Engagé dans un bras de fer avec l’État zambien pour le contrôle de la mine de cuivre de Konkola, le groupe minier Vedanta Resources confirme avoir déposé une demande d’arbitrage.

Pour l’homme d’affaires indien Anil Agarwal, qui a bâti l’entreprise Vedanta Resources pour en faire une multinationale minière (cuivre, zinc, aluminium), l’heure de la contre-attaque a sonné dans son conflit l’opposant aux autorités zambiennes. Après que la Haute-Cour d’Afrique du Sud ait ordonné la semaine dernière au gouvernement zambien de suspendre la vente des parts détenues par Vedanta Resources dans la mine de cuivre de Konkola (79,4 % du capital), au motif que le « requérant (Vedanta Resources) a une crainte raisonnable de préjudice », la compagnie a confirmé par communiqué, mercredi 31 juillet, le lancement d’une procédure de demande d’arbitrage.
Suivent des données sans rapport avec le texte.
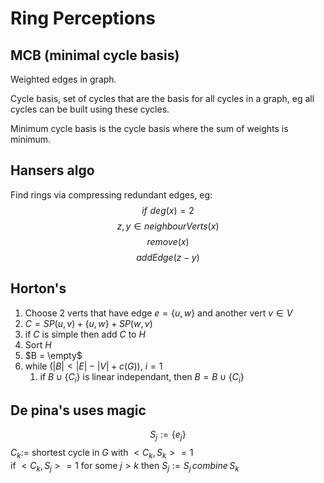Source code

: # Ring Perceptions
## MCB (minimal cycle basis)
Weighted edges in graph.

Cycle basis, set of cycles that are the basis for all cycles in a graph, eg all cycles can be built using these cycles.

Minimum cycle basis is the cycle basis where the sum of weights is minimum.
## Hansers algo
Find rings via compressing redundant edges, eg:
$$if \,\, deg(x) = 2$$
$$z,y \in neighbourVerts(x)$$
$$remove(x)$$
$$addEdge(z - y)$$
## Horton's
1. Choose 2 verts that have edge $e = \{u, w\}$ and another vert $v \in V$
2. $C = SP(u, v) + \{u, w\} + SP(w,v)$
3. if $C$ is simple then add $C$ to $H$
4. Sort $H$
5. $B = \empty$
6. while $(|B| < |E| - |V| + c(G))$, $i = 1$
   1. if $B \cup \{C_i\}$ is linear independant, then $B = B \cup \{C_i\}$
## De pina's uses magic
$$S_j:=\{e_j\}$$
$C_k :=$ shortest cycle in $G$ with $<C_k,S_k>=1$\
if $<C_k,S_j> = 1$ for some $j > k$ then $S_j := S_j \, combine \, S_k$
Pour Vedanta Resources, qui redoute que la justice zambienne ne soit aux ordres du pouvoir politique, l’objectif consiste à ce que son différend avec la ZCCM (Zambia Consolidated Copper Mines, la holding publique qui contrôle les 20,6 % du capital restant de la mine de Konkola) soit, selon les termes du communiqué, « réglé en conformité avec les règles édictées par la commission des Nations Unies pour le droit commercial international (CNUDCI) ». Un sentiment qui fait écho aux conclusions du jugement de la Haute-Cour d’Afrique du Sud, cette dernière indiquant qu’« il n’y [avait] aucune chance que la situation des requérants s’améliore devant les tribunaux zambiens ».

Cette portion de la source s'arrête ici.